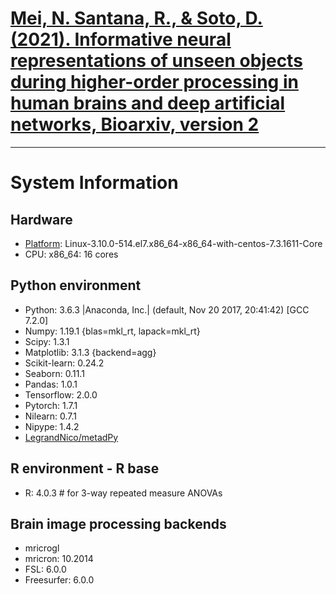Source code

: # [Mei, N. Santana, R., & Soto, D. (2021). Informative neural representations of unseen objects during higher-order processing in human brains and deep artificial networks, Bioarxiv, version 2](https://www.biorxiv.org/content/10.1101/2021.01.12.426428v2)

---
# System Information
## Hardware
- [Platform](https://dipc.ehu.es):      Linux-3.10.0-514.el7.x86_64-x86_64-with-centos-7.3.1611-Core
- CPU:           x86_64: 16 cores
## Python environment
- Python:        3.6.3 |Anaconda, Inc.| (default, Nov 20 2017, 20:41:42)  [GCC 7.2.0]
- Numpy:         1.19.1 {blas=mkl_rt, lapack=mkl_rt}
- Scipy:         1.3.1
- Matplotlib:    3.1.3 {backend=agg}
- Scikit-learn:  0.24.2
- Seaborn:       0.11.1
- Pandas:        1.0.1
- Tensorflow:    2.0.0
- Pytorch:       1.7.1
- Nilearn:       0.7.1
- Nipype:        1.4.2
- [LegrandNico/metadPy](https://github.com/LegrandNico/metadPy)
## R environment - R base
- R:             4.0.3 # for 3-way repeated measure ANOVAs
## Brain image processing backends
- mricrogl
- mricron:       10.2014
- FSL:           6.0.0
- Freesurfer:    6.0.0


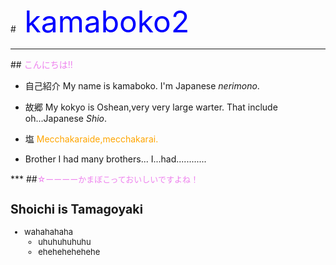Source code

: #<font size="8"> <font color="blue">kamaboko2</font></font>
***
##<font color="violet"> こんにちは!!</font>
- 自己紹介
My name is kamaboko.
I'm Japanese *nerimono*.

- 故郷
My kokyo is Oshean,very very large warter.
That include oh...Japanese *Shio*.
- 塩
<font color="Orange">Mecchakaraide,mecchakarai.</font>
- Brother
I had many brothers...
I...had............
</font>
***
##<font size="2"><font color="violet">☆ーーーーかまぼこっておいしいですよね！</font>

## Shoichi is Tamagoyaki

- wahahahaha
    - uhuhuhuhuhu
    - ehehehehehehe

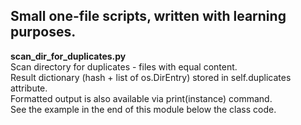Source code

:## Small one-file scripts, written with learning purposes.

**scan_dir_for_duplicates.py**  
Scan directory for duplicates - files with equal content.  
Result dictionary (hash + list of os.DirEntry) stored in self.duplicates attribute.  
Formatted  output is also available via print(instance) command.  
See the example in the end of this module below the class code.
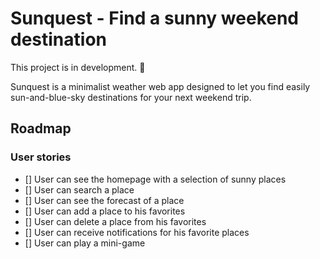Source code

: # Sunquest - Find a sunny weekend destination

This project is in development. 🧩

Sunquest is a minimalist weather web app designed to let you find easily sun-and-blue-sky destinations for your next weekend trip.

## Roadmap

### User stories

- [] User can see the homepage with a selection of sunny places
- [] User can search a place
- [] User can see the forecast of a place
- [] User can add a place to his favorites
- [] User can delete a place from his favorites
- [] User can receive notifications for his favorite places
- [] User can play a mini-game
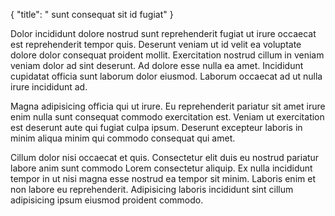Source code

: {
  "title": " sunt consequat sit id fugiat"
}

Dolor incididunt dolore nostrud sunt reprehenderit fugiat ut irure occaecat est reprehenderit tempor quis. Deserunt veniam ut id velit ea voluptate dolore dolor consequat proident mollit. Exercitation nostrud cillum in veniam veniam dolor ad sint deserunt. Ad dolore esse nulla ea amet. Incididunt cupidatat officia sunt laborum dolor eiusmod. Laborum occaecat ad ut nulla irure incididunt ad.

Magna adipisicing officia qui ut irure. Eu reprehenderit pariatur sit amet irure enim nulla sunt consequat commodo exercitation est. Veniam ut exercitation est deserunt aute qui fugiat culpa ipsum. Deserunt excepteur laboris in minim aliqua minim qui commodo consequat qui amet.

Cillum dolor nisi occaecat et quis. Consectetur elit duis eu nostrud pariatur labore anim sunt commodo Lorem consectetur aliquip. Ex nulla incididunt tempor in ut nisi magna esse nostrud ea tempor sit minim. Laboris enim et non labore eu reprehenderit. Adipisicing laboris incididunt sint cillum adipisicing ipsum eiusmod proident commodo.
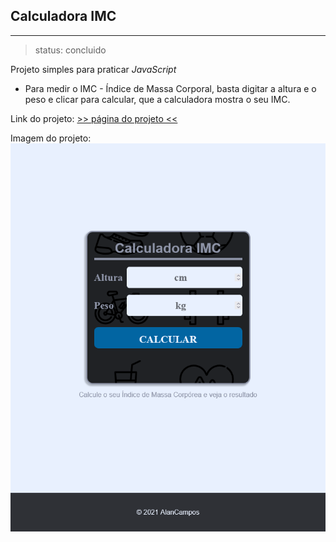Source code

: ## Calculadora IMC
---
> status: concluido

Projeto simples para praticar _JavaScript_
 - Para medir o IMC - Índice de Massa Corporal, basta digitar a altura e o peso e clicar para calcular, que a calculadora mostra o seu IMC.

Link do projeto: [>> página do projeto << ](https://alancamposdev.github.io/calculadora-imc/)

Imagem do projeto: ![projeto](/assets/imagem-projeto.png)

====

Task goal: Output the data above in full. Skip every picture.

Finished exercise:
Source code

: # [Mei, N. Santana, R., & Soto, D. (2021). Informative neural representations of unseen objects during higher-order processing in human brains and deep artificial networks, Bioarxiv, version 2](https://www.biorxiv.org/content/10.1101/2021.01.12.426428v2)

---
# System Information
## Hardware
- [Platform](https://dipc.ehu.es):      Linux-3.10.0-514.el7.x86_64-x86_64-with-centos-7.3.1611-Core
- CPU:           x86_64: 16 cores
## Python environment
- Python:        3.6.3 |Anaconda, Inc.| (default, Nov 20 2017, 20:41:42)  [GCC 7.2.0]
- Numpy:         1.19.1 {blas=mkl_rt, lapack=mkl_rt}
- Scipy:         1.3.1
- Matplotlib:    3.1.3 {backend=agg}
- Scikit-learn:  0.24.2
- Seaborn:       0.11.1
- Pandas:        1.0.1
- Tensorflow:    2.0.0
- Pytorch:       1.7.1
- Nilearn:       0.7.1
- Nipype:        1.4.2
- [LegrandNico/metadPy](https://github.com/LegrandNico/metadPy)
## R environment - R base
- R:             4.0.3 # for 3-way repeated measure ANOVAs
## Brain image processing backends
- mricrogl
- mricron:       10.2014
- FSL:           6.0.0
- Freesurfer:    6.0.0


Source code

: #<font size="8"> <font color="blue">kamaboko2</font></font>
***
##<font color="violet"> こんにちは!!</font>
- 自己紹介
My name is kamaboko.
I'm Japanese *nerimono*.

- 故郷
My kokyo is Oshean,very very large warter.
That include oh...Japanese *Shio*.
- 塩
<font color="Orange">Mecchakaraide,mecchakarai.</font>
- Brother
I had many brothers...
I...had............
</font>
***
##<font size="2"><font color="violet">☆ーーーーかまぼこっておいしいですよね！</font>

## Shoichi is Tamagoyaki

- wahahahaha
    - uhuhuhuhuhu
    - ehehehehehehe

Source code

:## Small one-file scripts, written with learning purposes.

**scan_dir_for_duplicates.py**  
Scan directory for duplicates - files with equal content.  
Result dictionary (hash + list of os.DirEntry) stored in self.duplicates attribute.  
Formatted  output is also available via print(instance) command.  
See the example in the end of this module below the class code.
Source code

: # Sunquest - Find a sunny weekend destination

This project is in development. 🧩

Sunquest is a minimalist weather web app designed to let you find easily sun-and-blue-sky destinations for your next weekend trip.

## Roadmap

### User stories

- [] User can see the homepage with a selection of sunny places
- [] User can search a place
- [] User can see the forecast of a place
- [] User can add a place to his favorites
- [] User can delete a place from his favorites
- [] User can receive notifications for his favorite places
- [] User can play a mini-game
Source code

: {
  "title": " sunt consequat sit id fugiat"
}

Dolor incididunt dolore nostrud sunt reprehenderit fugiat ut irure occaecat est reprehenderit tempor quis. Deserunt veniam ut id velit ea voluptate dolore dolor consequat proident mollit. Exercitation nostrud cillum in veniam veniam dolor ad sint deserunt. Ad dolore esse nulla ea amet. Incididunt cupidatat officia sunt laborum dolor eiusmod. Laborum occaecat ad ut nulla irure incididunt ad.

Magna adipisicing officia qui ut irure. Eu reprehenderit pariatur sit amet irure enim nulla sunt consequat commodo exercitation est. Veniam ut exercitation est deserunt aute qui fugiat culpa ipsum. Deserunt excepteur laboris in minim aliqua minim qui commodo consequat qui amet.

Cillum dolor nisi occaecat et quis. Consectetur elit duis eu nostrud pariatur labore anim sunt commodo Lorem consectetur aliquip. Ex nulla incididunt tempor in ut nisi magna esse nostrud ea tempor sit minim. Laboris enim et non labore eu reprehenderit. Adipisicing laboris incididunt sint cillum adipisicing ipsum eiusmod proident commodo.
Source code

: ## Calculadora IMC
---
> status: concluido

Projeto simples para praticar _JavaScript_
 - Para medir o IMC - Índice de Massa Corporal, basta digitar a altura e o peso e clicar para calcular, que a calculadora mostra o seu IMC.

Link do projeto: [>> página do projeto << ](https://alancamposdev.github.io/calculadora-imc/)

Imagem do projeto: ![projeto](/assets/imagem-projeto.png)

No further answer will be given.